I’ve written the recipe as I think it’s best but many of the ingredients can be substituted to suit different tastes or availability of ingredients. There are two exceptions: first, the vodka. Use good vodka. I’ll elaborate in a minute. The second exception is the cheese – Pecorino Romano is a sharp, salty, semi-hard sheep’s milk cheese that really makes this dish sing. Feel free to substitute parmesan cheese, or get creative if you like, but if you enjoy this dish enough to make it a second time I urge you to try it with the romano cheese and let me know what you think.

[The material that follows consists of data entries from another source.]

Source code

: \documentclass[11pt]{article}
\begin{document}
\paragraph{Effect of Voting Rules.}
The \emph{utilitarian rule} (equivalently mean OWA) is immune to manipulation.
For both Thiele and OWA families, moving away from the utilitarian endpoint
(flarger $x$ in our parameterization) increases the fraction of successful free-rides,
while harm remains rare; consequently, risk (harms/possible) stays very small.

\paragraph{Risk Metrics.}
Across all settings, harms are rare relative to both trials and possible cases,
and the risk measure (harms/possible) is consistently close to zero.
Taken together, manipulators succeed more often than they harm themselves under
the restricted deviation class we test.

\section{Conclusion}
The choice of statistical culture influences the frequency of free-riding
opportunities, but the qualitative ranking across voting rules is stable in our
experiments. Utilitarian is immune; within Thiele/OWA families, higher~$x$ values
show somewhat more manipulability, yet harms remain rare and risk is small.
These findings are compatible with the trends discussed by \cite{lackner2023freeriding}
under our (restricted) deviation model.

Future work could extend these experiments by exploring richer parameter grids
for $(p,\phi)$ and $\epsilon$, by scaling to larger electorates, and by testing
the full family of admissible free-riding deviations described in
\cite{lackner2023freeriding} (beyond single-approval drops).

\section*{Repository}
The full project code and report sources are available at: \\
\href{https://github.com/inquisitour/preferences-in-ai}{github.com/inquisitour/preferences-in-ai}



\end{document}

Ok, back to the Vodka. Like I said, use good vodka. This is a rule I follow religiously with all forms of liquor, beer, wine, olive oil, spices – you get the idea. To quote Papa John – Better ingredients make a better pizza. Now chances are you already have decent vodka at your disposal but if not I’d suggest rethinking why you have so much vodka leftover in the first place. My personal favorite for this dish is Monopolowa but I’m willing to bet any mid-range vodka will yield pleasing results.
Penne alla Vodka
- 1 1/2C vodka
- 1 can Muir Glen fire roasted tomatoes (for extra tomato flavor add tomato paste or fresh tomatoes)
- 1 lg onion, medium dice
- 1 head garlic, minced (you could use less – but why?)
- 1 Tbs cayenne pepper (a jalapeño or other hot pepper will also work)
- 1 C heavy cream (often called whipping cream or heavy whipping cream)
- 2 Tbs butter, softened (professional chefs use unsalted – if you use salted go easy on the cheese which will be salty)
- 1/2 C Fresh grated Pecorino Romano Cheese
- Sweat the onions in oil or butter over med-high heat. Cook until translucent or even golden but do not brown or burn.
- Add garlic and saute briefly – until pungent garlic smell is noticed; usually about 30 seconds.
- Add caned tomatoes including any juice and cayenne pepper. Saute until nearly all liquid has cooked off. Stir frequently enough to prevent scorching of tomatoes.
- Add vodka and again cook until most the liquid is evaporated being careful not to scorch.
- Add heavy cream and reduce heat to medium. Reduce cream by about 1/3rd.
- Turn off heat and finish with grated cheese and softened butter (butter is optional but will add richness and sheen to the sauce).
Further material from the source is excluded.